Kebijakan Penerapan Bahan Bakar Etanol dalam Perspektif Hukum Indonesia

Dwi Wulan Romadhon, S.H. Dwi Wulan Romadhon, S.H.
| 2 November 2025


Pendahuluan

Isu diversifikasi energi menjadi perhatian penting dalam pembangunan nasional Indonesia. Ketergantungan yang tinggi terhadap bahan bakar fosil, terutama minyak bumi, mendorong pemerintah untuk mencari alternatif energi terbarukan. Salah satu bentuknya adalah pengembangan dan pemanfaatan etanol (bioetanol) sebagai bahan bakar nabati yang ramah lingkungan.

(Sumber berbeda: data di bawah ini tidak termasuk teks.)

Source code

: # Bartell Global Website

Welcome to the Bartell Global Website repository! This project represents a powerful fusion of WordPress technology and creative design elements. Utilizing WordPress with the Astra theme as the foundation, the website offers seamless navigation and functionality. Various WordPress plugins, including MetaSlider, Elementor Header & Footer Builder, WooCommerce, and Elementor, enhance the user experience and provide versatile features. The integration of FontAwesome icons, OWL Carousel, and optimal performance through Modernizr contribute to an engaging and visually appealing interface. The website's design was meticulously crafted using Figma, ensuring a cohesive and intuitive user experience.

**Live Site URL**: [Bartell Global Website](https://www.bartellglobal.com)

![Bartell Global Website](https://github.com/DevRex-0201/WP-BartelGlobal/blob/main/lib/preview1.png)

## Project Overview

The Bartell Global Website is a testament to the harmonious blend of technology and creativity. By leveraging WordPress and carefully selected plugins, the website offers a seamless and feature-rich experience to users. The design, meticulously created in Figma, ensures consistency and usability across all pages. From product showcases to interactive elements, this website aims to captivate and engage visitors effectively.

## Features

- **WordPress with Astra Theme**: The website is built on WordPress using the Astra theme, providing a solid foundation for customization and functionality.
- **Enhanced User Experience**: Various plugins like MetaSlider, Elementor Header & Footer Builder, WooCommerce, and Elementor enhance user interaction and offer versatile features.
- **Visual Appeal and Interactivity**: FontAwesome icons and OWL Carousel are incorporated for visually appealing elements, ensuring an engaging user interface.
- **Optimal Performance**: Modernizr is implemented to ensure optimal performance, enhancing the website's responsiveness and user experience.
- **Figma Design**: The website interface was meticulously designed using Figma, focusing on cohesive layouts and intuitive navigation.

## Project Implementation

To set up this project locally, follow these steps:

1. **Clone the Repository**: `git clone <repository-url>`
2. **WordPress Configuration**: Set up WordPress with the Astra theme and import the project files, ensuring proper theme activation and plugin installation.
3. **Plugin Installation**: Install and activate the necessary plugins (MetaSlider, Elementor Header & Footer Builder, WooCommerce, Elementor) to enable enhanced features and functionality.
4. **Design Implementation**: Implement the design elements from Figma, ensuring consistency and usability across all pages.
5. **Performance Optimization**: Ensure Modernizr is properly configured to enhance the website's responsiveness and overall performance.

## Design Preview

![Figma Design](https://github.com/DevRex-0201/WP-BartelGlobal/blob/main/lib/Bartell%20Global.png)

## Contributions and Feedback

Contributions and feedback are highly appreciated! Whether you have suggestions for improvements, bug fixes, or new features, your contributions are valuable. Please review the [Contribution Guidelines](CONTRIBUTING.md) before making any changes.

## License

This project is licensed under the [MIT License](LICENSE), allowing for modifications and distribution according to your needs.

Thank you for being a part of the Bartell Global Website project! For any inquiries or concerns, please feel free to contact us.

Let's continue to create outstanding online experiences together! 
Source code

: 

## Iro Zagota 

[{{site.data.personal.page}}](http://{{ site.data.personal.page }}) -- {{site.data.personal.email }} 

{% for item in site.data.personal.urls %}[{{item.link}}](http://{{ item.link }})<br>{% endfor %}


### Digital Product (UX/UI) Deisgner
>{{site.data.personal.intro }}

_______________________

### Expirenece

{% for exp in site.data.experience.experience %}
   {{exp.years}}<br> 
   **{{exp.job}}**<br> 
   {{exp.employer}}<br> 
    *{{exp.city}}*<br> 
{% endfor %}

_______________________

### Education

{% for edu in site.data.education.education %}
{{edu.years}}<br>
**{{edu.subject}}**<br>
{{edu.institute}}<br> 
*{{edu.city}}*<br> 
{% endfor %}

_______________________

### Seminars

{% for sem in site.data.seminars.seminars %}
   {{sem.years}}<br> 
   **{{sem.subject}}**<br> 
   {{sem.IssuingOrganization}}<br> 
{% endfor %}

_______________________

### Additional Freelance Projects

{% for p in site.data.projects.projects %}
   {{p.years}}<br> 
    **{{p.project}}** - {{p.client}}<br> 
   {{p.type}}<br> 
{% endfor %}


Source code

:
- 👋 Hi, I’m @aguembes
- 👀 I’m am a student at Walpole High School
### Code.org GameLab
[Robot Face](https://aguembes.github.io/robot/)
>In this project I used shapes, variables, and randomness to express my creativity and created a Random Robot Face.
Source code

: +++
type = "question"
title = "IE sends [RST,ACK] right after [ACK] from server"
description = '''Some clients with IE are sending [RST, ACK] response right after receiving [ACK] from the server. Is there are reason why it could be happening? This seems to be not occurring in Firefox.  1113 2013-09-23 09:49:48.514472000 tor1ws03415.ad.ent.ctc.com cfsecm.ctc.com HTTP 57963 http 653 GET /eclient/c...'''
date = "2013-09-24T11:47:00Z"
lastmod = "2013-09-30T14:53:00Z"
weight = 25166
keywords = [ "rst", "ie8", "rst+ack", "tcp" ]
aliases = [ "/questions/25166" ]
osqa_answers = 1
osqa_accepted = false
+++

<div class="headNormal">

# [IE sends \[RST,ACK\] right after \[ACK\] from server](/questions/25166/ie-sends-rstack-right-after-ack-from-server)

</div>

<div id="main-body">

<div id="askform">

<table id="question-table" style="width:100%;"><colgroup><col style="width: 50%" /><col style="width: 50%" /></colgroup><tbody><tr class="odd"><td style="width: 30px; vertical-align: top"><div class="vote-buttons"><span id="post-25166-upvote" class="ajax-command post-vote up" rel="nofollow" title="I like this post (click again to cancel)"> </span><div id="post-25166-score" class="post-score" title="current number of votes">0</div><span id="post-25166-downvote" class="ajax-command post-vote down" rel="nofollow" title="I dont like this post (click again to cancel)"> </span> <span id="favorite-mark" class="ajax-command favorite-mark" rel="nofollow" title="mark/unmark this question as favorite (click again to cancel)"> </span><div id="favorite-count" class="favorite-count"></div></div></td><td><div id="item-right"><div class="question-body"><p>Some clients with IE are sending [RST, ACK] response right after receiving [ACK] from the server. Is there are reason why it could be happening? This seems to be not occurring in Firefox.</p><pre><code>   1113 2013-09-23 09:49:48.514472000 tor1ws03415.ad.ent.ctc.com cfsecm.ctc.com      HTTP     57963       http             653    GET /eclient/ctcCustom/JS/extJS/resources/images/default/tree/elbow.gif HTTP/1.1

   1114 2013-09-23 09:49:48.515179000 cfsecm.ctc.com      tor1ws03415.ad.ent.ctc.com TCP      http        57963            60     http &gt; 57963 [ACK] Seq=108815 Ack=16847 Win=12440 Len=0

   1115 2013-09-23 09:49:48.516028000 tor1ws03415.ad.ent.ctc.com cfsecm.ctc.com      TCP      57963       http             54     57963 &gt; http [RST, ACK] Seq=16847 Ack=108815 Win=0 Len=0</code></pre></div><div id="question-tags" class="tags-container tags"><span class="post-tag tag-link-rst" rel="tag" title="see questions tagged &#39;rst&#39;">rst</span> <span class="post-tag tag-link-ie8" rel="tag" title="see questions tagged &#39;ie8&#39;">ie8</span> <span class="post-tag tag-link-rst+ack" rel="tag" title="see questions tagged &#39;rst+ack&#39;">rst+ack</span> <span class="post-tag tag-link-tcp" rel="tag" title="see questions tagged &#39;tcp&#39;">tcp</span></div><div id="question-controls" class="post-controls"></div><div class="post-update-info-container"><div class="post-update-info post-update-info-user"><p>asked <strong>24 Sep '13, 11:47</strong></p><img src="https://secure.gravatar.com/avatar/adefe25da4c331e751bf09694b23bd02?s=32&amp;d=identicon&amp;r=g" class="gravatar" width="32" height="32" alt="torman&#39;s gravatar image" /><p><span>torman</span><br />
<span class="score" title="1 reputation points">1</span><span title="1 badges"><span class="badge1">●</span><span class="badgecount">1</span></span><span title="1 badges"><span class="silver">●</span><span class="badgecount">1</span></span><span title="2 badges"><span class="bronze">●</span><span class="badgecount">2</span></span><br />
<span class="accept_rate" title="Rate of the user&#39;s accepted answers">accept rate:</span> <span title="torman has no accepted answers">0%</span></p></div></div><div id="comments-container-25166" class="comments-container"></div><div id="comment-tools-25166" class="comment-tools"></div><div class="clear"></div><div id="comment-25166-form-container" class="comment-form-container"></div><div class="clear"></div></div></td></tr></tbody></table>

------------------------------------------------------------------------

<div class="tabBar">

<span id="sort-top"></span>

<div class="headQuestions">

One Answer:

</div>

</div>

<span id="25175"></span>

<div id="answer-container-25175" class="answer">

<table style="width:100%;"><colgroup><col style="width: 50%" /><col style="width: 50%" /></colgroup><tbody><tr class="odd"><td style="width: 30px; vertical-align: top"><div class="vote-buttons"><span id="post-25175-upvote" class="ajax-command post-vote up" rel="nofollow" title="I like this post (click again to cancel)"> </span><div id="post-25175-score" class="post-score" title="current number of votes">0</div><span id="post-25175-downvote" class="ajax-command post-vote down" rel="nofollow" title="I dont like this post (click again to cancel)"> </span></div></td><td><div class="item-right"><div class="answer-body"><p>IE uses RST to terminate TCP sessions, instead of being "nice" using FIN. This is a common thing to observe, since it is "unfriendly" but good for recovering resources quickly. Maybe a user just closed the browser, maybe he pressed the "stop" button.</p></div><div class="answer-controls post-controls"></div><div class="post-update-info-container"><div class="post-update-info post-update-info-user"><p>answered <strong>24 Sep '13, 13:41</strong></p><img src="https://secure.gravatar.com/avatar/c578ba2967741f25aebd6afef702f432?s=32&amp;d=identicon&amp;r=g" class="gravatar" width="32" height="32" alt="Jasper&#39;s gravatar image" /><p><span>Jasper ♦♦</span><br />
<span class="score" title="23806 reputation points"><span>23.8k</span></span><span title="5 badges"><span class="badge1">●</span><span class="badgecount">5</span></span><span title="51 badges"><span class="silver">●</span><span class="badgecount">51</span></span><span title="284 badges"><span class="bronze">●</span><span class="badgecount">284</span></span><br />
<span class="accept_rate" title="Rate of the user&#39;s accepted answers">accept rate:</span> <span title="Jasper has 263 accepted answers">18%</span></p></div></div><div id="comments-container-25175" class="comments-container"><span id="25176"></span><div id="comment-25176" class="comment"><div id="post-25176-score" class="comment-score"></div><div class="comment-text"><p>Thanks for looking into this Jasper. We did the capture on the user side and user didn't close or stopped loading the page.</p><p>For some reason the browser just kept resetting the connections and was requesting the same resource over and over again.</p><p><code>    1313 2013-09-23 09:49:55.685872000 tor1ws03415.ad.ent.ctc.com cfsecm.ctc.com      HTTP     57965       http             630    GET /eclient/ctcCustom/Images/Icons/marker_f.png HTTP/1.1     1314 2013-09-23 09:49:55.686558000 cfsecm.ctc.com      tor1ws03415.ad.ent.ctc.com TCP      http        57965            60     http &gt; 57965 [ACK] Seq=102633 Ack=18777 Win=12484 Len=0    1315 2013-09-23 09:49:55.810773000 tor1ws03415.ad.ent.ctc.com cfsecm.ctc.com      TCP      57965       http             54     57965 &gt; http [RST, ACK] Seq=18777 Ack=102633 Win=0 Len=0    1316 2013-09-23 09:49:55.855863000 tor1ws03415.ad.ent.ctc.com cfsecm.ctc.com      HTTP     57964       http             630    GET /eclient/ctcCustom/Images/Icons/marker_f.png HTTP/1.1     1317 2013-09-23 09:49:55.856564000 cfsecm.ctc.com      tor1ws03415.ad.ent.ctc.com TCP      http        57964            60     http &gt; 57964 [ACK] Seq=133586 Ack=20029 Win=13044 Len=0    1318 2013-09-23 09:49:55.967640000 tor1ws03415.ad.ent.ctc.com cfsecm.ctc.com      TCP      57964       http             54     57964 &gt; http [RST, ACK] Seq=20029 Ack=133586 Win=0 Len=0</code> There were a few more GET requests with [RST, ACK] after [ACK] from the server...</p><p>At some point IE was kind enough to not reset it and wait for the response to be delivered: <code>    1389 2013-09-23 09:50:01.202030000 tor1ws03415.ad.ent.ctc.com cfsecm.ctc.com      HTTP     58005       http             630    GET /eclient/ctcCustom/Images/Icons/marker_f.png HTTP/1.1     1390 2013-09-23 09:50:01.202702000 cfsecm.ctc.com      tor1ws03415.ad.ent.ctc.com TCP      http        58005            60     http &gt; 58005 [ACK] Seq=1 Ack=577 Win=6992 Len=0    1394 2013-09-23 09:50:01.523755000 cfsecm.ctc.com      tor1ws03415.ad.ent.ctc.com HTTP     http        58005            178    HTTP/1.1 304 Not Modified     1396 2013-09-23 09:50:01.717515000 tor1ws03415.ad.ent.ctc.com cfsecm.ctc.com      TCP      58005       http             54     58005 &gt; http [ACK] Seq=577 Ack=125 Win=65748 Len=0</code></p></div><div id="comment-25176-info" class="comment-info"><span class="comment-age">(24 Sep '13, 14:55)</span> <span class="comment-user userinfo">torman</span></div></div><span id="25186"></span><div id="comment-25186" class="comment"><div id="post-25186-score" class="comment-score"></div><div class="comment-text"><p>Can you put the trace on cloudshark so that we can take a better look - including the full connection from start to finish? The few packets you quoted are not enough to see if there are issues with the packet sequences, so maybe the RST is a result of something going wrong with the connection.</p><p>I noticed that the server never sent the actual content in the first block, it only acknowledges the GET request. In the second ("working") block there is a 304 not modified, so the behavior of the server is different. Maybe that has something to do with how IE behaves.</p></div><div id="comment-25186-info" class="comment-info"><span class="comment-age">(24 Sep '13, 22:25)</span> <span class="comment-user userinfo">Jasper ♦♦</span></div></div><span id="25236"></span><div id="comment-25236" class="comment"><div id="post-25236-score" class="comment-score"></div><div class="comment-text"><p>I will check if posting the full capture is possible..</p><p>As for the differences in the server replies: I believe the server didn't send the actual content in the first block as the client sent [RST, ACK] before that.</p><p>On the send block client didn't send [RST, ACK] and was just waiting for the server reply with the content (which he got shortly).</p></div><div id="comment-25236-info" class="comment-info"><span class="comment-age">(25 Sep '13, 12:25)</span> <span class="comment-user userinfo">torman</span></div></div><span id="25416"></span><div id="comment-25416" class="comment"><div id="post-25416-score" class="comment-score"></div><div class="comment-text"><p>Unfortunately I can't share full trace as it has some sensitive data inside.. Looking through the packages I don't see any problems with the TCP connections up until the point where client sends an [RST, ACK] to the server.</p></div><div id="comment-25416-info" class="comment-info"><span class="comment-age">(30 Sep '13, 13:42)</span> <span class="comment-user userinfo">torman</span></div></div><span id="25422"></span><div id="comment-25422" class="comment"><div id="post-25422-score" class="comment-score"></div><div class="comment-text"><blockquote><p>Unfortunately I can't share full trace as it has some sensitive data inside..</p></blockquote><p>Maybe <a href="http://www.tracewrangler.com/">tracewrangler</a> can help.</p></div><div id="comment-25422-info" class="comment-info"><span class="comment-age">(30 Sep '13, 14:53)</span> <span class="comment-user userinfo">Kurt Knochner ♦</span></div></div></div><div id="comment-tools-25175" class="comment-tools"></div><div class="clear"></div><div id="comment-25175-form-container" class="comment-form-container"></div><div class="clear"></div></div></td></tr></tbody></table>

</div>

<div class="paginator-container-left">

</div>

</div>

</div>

Upaya ini merupakan bagian dari kebijakan nasional untuk memperkuat ketahanan energi sebagaimana diamanatkan dalam Peraturan Presiden Nomor 5 Tahun 2006 tentang Kebijakan Energi Nasional, yang menargetkan porsi energi baru dan terbarukan mencapai 23% pada tahun 2025. Bioetanol diharapkan menjadi substitusi bahan bakar minyak (BBM) jenis bensin melalui program campuran, misalnya E5, E10, hingga E20 (etanol 5–20%).

Namun, di balik kebijakan progresif tersebut, terdapat isu hukum yang perlu dianalisis secara mendalam, baik dari sisi konstitusional, peraturan pelaksana, maupun implikasi sosial-ekonomi dan lingkungan.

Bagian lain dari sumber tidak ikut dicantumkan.